Count the lines in the data below where the string "complace" occurs, please, and give the number alone.

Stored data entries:
┌──

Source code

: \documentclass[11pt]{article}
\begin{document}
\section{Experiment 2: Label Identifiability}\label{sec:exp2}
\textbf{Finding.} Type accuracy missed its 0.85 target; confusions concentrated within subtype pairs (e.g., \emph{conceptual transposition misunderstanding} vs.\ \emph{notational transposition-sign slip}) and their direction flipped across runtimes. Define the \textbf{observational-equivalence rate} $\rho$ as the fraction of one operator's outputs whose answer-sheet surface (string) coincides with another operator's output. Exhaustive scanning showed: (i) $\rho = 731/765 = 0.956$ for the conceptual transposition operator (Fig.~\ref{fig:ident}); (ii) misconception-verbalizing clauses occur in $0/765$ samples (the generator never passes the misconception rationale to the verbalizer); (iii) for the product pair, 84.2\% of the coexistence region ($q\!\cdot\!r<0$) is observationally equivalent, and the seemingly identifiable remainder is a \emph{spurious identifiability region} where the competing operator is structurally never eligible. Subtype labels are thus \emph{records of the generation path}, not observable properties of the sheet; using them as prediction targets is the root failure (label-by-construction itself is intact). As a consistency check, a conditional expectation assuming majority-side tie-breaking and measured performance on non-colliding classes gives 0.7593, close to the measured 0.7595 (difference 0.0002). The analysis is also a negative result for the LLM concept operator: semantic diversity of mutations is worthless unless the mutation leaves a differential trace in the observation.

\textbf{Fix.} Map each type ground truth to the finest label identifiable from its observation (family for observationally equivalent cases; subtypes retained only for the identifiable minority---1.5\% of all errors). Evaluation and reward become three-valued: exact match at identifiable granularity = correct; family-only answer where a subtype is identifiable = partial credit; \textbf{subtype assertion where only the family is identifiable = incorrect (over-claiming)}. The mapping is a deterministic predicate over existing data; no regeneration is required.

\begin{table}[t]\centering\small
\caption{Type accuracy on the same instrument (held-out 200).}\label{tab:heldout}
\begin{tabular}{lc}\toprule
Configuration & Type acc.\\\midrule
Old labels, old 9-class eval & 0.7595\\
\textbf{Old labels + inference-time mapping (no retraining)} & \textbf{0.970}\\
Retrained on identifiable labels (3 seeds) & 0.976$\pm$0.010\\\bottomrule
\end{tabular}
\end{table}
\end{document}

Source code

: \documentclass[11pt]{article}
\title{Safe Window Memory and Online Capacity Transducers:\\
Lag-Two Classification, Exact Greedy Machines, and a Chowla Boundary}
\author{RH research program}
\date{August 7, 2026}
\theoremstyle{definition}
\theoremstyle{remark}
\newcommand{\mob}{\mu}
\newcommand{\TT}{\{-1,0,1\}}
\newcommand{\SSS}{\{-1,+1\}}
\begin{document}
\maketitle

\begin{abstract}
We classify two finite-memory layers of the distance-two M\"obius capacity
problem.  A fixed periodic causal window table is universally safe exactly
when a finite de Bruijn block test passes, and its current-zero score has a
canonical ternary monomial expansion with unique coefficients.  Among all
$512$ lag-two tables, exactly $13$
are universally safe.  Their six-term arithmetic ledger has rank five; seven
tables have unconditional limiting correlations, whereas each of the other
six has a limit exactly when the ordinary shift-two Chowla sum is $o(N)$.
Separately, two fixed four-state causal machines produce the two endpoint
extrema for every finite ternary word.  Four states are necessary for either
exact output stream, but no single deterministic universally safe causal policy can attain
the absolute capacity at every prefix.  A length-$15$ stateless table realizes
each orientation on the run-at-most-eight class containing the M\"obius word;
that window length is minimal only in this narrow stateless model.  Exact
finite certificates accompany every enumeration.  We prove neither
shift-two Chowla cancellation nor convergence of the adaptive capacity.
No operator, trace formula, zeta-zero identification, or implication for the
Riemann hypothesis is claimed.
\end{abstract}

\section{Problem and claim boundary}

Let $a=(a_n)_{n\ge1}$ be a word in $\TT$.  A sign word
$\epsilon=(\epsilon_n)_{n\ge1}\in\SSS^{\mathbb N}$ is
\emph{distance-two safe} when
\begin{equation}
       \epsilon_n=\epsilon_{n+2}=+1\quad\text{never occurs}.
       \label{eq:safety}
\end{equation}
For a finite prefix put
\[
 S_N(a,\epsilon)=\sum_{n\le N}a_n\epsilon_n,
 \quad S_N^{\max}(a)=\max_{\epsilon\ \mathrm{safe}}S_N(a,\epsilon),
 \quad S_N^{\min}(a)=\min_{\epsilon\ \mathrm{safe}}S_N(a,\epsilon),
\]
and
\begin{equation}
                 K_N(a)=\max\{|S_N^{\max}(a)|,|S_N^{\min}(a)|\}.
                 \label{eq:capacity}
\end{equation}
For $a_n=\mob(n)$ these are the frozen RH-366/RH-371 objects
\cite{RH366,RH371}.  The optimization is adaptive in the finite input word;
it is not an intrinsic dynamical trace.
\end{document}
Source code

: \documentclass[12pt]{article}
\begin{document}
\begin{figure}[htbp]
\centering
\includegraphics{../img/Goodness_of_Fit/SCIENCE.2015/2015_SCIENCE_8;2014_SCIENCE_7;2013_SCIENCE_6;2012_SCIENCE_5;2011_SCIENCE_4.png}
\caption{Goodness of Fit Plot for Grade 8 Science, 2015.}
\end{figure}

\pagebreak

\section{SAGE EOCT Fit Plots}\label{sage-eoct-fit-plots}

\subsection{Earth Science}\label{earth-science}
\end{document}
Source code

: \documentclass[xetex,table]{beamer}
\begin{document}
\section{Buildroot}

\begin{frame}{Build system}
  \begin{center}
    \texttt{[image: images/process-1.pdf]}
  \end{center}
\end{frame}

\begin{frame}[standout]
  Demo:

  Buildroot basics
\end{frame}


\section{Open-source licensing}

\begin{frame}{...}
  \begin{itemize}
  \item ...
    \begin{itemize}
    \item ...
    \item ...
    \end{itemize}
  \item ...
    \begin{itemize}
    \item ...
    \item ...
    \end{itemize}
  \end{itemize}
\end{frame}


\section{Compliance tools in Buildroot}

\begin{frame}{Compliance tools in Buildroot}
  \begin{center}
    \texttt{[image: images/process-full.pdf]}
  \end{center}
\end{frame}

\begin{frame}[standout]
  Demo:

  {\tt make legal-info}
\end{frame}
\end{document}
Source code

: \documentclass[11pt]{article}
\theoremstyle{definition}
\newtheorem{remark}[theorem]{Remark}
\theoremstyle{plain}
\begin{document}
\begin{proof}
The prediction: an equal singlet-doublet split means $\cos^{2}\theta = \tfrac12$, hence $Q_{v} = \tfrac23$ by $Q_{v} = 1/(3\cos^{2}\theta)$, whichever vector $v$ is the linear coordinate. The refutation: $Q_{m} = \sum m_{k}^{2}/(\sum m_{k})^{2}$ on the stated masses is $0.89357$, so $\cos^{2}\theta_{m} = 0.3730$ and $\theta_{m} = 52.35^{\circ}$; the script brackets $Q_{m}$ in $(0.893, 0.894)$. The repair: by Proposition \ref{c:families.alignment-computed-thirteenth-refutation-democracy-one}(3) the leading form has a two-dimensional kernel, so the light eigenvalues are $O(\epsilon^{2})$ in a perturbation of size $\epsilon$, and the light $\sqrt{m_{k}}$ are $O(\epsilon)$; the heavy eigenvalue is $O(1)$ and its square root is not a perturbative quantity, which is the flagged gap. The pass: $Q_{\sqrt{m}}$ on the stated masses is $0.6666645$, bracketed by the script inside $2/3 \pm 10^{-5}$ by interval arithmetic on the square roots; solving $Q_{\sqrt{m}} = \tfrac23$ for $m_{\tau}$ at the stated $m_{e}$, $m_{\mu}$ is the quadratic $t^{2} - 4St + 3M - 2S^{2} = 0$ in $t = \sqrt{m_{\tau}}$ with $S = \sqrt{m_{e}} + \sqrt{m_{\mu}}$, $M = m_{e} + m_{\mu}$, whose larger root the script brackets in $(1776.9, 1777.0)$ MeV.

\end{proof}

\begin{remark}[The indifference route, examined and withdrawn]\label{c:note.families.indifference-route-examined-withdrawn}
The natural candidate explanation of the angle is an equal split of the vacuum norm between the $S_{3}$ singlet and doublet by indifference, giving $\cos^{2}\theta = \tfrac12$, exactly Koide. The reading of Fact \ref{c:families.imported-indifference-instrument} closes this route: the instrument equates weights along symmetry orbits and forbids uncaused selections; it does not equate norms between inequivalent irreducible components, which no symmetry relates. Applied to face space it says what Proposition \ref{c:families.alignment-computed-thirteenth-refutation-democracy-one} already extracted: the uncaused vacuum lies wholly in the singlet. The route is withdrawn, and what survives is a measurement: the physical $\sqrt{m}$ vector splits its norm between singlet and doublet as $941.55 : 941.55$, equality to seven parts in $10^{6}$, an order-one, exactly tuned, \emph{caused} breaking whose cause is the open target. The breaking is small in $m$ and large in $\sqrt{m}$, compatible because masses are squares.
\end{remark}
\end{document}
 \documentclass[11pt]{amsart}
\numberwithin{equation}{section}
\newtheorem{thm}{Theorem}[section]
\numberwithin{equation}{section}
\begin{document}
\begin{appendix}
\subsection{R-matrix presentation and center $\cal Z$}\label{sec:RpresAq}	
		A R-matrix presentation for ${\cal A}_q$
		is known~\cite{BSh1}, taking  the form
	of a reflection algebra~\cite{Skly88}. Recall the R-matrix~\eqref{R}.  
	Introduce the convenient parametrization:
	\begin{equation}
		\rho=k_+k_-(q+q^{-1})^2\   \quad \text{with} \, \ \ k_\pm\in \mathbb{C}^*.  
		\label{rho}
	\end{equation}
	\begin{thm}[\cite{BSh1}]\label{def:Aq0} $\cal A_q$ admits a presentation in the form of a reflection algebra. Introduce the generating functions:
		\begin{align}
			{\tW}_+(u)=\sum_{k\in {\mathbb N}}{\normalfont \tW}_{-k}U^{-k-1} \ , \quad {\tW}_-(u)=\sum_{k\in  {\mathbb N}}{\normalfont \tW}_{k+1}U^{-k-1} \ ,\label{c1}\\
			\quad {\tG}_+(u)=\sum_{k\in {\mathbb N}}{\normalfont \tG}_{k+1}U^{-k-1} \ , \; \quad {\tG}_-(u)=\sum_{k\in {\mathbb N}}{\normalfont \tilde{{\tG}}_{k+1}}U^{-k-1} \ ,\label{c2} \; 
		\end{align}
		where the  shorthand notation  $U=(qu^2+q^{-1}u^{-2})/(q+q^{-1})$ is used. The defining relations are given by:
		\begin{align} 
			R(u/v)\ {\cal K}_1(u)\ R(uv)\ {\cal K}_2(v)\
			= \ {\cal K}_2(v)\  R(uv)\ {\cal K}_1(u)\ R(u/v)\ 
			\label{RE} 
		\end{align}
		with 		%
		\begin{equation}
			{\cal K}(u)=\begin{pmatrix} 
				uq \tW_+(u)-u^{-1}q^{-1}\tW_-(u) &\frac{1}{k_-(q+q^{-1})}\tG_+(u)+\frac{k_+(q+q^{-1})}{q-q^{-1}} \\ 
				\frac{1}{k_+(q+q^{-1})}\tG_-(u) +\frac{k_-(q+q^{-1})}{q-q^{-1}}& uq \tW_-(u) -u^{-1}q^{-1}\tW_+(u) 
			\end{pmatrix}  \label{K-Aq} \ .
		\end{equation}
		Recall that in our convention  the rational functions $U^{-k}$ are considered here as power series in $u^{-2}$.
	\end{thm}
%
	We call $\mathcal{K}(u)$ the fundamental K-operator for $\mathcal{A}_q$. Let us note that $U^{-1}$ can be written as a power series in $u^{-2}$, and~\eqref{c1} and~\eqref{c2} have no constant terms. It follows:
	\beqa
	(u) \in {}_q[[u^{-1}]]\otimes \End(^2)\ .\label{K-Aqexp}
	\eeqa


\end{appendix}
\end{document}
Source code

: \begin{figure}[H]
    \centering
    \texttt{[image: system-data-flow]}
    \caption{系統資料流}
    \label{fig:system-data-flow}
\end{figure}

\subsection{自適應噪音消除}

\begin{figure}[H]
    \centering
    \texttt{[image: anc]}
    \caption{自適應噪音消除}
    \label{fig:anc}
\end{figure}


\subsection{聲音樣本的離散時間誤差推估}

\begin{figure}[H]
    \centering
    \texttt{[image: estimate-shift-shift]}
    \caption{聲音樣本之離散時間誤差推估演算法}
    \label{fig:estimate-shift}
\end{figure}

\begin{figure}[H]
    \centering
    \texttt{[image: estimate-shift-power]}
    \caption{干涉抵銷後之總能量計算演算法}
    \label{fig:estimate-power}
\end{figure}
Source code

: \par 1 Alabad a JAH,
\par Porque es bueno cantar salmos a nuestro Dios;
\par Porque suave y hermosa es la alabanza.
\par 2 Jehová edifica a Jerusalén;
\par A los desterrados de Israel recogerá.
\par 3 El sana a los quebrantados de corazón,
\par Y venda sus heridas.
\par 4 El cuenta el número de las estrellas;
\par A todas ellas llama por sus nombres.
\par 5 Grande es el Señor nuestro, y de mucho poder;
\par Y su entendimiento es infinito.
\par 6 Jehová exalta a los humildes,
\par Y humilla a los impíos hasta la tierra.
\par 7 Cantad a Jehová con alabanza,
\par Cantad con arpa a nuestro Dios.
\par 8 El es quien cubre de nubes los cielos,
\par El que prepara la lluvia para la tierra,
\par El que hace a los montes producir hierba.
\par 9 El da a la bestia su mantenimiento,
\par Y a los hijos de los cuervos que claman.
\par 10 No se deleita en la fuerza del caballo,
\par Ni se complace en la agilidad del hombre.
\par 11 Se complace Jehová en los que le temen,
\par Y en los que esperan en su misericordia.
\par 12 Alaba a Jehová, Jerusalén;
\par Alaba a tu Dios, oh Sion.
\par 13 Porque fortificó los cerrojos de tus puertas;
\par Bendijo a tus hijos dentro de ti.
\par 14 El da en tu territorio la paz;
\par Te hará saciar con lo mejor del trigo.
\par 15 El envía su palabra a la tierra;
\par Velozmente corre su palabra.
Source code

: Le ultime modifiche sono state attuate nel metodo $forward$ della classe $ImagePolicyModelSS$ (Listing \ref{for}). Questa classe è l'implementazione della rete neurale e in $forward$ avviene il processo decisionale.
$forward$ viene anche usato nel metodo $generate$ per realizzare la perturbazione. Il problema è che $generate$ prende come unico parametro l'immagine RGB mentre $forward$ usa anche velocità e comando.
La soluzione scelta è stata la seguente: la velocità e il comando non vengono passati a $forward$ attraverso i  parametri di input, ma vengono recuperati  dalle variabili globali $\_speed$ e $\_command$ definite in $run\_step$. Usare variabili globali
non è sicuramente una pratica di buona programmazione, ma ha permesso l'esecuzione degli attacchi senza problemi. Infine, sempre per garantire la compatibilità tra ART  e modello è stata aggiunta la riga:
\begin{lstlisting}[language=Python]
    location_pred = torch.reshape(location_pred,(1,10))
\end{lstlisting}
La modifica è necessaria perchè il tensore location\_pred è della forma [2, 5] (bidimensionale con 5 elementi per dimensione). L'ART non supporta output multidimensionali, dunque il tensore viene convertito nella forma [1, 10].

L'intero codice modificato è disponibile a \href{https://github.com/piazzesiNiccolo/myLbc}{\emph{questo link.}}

└──

# SOLUTION FOR THIS EXERCISE:
2